--- STUDY MATERIAL Enclosed Below ---

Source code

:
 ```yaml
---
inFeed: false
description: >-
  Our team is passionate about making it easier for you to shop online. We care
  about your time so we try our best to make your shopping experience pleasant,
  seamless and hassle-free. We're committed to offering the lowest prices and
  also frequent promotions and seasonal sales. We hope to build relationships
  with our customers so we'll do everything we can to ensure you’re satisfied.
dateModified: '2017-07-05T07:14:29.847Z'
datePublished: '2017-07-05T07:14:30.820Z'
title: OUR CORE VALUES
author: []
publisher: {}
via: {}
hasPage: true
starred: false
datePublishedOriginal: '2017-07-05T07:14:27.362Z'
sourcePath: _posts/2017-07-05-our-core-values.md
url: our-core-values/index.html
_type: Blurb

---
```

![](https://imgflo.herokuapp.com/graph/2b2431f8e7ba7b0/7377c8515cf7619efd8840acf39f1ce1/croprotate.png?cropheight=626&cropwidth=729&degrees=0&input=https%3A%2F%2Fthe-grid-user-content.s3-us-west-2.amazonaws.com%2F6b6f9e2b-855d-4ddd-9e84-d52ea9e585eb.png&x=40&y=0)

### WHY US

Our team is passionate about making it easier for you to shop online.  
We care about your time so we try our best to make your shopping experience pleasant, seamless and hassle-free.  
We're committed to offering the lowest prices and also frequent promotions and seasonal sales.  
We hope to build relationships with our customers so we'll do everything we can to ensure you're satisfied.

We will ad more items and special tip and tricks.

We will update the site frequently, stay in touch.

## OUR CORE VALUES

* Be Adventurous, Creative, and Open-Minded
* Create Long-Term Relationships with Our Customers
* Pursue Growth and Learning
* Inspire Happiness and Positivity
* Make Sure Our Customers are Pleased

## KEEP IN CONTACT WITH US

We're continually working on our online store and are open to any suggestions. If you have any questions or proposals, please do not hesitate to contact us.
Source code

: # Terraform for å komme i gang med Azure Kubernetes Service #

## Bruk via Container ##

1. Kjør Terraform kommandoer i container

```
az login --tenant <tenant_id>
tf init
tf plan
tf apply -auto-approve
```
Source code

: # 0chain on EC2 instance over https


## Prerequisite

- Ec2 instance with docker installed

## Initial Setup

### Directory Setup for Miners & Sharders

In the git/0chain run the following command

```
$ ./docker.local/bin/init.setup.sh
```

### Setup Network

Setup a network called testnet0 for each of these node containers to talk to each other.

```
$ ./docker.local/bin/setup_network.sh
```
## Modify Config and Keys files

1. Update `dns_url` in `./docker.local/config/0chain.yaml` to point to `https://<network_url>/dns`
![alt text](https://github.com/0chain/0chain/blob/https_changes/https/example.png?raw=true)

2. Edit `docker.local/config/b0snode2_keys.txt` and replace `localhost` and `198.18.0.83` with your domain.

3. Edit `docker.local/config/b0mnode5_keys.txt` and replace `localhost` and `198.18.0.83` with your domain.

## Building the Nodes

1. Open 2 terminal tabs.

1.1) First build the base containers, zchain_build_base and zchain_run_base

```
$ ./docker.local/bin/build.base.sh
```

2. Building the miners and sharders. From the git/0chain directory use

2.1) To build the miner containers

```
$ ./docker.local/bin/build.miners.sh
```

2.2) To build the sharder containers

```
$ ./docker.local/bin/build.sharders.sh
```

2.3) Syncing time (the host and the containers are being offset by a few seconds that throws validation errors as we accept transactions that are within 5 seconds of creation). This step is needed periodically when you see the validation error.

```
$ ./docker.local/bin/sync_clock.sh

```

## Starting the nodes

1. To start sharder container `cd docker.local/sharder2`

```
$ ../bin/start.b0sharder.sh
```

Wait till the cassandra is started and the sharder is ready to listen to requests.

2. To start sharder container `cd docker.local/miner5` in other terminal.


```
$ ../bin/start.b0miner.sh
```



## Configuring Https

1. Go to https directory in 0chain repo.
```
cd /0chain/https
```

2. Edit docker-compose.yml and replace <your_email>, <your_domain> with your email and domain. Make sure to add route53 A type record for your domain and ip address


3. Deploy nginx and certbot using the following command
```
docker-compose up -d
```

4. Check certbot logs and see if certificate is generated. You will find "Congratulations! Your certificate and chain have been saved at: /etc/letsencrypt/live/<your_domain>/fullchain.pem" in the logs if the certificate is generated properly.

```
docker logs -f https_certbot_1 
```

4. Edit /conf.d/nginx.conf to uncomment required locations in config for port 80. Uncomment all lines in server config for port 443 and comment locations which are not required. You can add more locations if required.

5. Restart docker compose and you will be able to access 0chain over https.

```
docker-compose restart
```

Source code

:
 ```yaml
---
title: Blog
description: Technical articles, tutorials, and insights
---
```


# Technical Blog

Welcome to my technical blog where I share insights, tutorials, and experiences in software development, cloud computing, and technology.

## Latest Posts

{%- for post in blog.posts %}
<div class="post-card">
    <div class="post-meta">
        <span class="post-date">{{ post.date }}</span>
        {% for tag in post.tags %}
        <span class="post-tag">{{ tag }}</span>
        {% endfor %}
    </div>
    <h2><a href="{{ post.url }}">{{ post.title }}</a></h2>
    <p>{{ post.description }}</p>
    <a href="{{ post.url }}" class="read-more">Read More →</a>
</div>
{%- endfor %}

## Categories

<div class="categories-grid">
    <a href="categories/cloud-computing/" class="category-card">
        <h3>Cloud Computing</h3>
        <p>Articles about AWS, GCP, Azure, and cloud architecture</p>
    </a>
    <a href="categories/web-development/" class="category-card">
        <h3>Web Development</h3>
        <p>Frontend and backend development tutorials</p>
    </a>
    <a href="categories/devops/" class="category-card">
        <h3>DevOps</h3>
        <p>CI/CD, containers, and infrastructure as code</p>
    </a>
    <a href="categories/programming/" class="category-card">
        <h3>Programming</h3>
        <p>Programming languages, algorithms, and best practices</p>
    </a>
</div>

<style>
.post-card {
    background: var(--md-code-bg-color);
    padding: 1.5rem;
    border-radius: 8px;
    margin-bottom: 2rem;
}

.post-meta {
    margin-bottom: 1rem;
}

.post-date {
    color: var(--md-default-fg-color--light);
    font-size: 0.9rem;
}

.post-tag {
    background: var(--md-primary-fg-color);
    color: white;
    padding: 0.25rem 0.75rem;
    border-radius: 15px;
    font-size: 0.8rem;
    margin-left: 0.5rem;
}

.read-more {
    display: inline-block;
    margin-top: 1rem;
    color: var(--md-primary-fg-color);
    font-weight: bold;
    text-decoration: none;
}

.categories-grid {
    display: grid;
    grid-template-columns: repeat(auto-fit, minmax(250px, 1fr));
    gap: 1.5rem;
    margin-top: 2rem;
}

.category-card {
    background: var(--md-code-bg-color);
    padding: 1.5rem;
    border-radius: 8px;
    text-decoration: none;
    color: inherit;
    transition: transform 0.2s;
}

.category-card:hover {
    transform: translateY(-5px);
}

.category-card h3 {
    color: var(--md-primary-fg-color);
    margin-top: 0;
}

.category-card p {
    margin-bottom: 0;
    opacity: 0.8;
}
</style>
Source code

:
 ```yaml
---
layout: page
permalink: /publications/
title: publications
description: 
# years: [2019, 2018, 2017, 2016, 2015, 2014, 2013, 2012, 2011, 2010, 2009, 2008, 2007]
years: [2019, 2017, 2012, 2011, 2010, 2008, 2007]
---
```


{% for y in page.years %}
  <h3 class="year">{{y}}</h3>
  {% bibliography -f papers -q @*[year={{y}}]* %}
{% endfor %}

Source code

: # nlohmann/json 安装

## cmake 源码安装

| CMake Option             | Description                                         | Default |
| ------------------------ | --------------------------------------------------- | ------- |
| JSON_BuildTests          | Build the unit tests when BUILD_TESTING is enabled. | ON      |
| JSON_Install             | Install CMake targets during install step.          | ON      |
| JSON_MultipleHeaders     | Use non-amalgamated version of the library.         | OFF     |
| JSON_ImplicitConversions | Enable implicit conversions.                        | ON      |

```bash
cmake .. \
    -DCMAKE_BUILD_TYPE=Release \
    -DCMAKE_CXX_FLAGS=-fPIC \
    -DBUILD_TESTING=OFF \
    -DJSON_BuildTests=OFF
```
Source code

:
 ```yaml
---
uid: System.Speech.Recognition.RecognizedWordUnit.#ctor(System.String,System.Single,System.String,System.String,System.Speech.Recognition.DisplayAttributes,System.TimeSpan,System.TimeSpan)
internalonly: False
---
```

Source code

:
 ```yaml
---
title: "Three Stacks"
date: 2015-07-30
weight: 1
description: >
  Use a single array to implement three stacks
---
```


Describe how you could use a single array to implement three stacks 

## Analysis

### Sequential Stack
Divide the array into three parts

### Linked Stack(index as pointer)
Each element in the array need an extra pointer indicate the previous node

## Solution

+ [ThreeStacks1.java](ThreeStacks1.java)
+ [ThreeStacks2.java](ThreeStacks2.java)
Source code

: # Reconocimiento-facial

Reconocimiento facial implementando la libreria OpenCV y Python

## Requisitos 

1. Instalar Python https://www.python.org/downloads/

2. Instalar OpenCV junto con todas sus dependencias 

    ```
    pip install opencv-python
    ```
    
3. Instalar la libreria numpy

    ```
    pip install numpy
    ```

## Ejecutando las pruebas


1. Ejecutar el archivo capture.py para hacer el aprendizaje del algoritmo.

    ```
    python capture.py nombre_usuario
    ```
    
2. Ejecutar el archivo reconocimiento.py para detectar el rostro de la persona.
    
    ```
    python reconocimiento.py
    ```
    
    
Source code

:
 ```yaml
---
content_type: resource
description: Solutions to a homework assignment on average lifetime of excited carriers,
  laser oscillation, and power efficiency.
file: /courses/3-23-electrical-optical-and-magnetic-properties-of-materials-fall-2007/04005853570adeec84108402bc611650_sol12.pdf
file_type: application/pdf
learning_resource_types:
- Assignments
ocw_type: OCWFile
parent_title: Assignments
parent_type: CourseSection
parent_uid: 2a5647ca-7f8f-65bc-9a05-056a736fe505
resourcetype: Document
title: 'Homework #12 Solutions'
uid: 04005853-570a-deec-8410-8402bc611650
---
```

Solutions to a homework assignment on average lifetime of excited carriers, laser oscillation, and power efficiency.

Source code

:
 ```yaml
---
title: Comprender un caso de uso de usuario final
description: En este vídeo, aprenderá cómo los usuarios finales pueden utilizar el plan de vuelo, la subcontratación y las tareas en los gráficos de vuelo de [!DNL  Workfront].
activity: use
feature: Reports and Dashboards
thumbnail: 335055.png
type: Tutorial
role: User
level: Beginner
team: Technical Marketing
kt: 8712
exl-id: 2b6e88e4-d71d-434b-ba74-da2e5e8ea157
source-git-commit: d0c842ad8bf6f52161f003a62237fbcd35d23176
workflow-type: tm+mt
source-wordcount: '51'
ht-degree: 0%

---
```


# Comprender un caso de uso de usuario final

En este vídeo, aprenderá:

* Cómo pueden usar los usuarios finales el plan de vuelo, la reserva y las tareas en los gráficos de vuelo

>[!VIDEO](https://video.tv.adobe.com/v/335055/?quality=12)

--- End of Enclosed STUDY MATERIAL ---

Transcribe the material exactly, stopping after the "We will ad more" line.

Source code

:
 ```yaml
---
inFeed: false
description: >-
  Our team is passionate about making it easier for you to shop online. We care
  about your time so we try our best to make your shopping experience pleasant,
  seamless and hassle-free. We're committed to offering the lowest prices and
  also frequent promotions and seasonal sales. We hope to build relationships
  with our customers so we'll do everything we can to ensure you’re satisfied.
dateModified: '2017-07-05T07:14:29.847Z'
datePublished: '2017-07-05T07:14:30.820Z'
title: OUR CORE VALUES
author: []
publisher: {}
via: {}
hasPage: true
starred: false
datePublishedOriginal: '2017-07-05T07:14:27.362Z'
sourcePath: _posts/2017-07-05-our-core-values.md
url: our-core-values/index.html
_type: Blurb

---
```

![](https://imgflo.herokuapp.com/graph/2b2431f8e7ba7b0/7377c8515cf7619efd8840acf39f1ce1/croprotate.png?cropheight=626&cropwidth=729&degrees=0&input=https%3A%2F%2Fthe-grid-user-content.s3-us-west-2.amazonaws.com%2F6b6f9e2b-855d-4ddd-9e84-d52ea9e585eb.png&x=40&y=0)

### WHY US

Our team is passionate about making it easier for you to shop online.  
We care about your time so we try our best to make your shopping experience pleasant, seamless and hassle-free.  
We're committed to offering the lowest prices and also frequent promotions and seasonal sales.  
We hope to build relationships with our customers so we'll do everything we can to ensure you're satisfied.

We will ad more items and special tip and tricks.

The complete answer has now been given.